Logistic regressions for controlled differences. As mentioned above, there may be legitimate factors that can explain differences in performance ratings. BIPOC employees may be more likely to receive low performance ratings, but no more likely than peers in their same job level or function. Logistic regression is the most common tool for analyzing differences in a binary outcome net of other explanatory factors. Some other statistical analyses, like ordered logit regression, can also work for data like this, but they come with stronger assumptions. Given the tradeoffs, we prefer sticking with the simpler tool and collapsing to binary outcomes. Logistic regression is still complicated, though, and other controls should be applied judiciously and critically.

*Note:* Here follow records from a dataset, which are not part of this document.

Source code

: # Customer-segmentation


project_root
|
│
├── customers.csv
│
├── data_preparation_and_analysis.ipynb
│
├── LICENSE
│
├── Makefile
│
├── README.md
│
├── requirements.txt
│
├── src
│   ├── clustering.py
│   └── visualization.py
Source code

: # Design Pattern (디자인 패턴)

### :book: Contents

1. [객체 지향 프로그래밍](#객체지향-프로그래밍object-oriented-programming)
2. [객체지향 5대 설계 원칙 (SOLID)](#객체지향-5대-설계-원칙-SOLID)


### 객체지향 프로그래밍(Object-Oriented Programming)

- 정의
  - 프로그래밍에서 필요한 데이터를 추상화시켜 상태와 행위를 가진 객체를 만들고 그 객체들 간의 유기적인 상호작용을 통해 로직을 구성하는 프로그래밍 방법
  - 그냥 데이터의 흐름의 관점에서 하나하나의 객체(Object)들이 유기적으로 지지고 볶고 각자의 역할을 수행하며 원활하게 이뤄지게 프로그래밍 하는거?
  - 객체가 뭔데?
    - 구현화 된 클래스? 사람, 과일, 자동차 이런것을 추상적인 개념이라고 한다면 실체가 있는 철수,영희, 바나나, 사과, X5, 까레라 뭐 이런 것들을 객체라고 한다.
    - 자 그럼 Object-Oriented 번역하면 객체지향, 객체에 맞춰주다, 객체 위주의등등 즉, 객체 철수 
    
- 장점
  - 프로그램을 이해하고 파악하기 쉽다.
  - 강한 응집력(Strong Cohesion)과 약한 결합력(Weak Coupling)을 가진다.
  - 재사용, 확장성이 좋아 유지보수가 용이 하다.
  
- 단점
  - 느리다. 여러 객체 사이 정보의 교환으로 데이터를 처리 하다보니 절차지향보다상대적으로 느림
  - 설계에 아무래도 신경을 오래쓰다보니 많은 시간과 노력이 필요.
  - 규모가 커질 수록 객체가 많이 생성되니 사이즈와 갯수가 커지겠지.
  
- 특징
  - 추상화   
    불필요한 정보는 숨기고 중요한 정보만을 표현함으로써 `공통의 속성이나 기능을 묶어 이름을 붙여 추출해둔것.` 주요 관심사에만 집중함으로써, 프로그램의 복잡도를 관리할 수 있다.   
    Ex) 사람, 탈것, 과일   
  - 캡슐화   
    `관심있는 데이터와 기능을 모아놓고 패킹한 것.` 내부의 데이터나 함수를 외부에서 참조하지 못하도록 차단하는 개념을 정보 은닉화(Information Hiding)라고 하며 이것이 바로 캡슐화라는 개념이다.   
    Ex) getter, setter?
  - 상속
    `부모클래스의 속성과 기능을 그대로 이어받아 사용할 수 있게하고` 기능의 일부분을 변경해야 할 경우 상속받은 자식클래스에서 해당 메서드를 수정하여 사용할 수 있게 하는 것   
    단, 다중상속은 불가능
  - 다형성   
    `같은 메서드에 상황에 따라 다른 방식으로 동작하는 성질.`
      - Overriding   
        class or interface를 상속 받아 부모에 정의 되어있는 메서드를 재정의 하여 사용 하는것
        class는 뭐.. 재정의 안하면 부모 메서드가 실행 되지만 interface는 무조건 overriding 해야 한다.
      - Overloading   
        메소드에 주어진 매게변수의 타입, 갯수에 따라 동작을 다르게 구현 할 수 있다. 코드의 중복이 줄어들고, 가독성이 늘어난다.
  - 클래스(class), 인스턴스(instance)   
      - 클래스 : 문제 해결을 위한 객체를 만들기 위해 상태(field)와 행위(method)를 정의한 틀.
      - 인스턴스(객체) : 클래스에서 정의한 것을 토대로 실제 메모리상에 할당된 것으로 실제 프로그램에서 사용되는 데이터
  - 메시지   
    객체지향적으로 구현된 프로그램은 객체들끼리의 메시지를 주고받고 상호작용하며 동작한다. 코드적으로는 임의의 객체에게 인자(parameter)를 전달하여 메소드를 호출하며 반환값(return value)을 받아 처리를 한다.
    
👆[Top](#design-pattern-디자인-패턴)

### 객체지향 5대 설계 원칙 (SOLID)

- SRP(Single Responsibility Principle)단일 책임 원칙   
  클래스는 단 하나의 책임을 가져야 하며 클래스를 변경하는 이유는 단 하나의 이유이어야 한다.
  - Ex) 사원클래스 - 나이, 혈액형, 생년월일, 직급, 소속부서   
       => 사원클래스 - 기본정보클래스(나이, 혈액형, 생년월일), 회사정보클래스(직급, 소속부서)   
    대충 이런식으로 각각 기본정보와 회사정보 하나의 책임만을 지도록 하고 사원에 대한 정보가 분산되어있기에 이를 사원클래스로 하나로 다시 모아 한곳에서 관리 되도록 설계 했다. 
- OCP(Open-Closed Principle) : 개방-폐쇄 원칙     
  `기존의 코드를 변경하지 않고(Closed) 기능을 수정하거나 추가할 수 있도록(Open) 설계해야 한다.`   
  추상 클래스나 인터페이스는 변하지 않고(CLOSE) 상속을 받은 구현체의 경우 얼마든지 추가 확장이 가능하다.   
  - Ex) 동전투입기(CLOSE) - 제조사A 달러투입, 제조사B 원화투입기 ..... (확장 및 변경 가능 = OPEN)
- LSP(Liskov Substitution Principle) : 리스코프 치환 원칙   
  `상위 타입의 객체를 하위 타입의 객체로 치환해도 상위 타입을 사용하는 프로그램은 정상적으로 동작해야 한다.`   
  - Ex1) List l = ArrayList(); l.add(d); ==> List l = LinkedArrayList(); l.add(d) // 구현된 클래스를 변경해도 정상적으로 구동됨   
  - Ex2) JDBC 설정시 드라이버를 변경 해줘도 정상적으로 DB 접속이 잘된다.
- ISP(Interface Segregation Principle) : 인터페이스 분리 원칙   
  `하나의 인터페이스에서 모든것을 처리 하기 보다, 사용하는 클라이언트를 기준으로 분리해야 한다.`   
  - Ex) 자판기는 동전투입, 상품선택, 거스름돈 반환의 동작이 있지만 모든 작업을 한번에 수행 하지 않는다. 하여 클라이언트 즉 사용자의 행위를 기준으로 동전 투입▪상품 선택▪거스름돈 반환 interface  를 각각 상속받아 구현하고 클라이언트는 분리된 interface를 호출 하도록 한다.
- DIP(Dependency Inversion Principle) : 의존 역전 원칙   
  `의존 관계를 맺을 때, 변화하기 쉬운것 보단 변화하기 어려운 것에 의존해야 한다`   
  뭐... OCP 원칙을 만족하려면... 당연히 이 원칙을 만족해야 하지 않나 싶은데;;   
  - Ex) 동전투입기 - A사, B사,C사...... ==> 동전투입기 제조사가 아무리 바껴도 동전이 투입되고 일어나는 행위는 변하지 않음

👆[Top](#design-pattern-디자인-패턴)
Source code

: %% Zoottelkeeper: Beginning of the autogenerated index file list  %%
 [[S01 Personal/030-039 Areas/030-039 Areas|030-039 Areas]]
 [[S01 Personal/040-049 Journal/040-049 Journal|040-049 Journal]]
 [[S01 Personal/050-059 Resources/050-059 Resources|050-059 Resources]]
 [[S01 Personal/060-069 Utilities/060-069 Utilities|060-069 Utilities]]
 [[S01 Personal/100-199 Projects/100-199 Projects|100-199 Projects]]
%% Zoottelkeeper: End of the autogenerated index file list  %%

In our example, positive ratings fell from about 29% of employees to about 16% between management job levels and entry-level positions, while BIPOC representation increased from 20% to 45%. Even so, at each level BIPOC employees were less likely to receive positive ratings than their white peers — so the controlled difference showed BIPOC employees being 40% less likely than their white peers to receive positive ratings. (Note that the output from logistic regression is typically an adjusted odds ratio, which sounds very similar to but is not the same as a relative likelihood).

Each of these tests include p-values, which are the conventional measure of statistical significance. Basically, a smaller p-value indicates that the observed result is not less likely to be due to random chance. These p-values can help distinguish which results are most meaningful, and are driven by the size of the difference in rates and the sample sizes.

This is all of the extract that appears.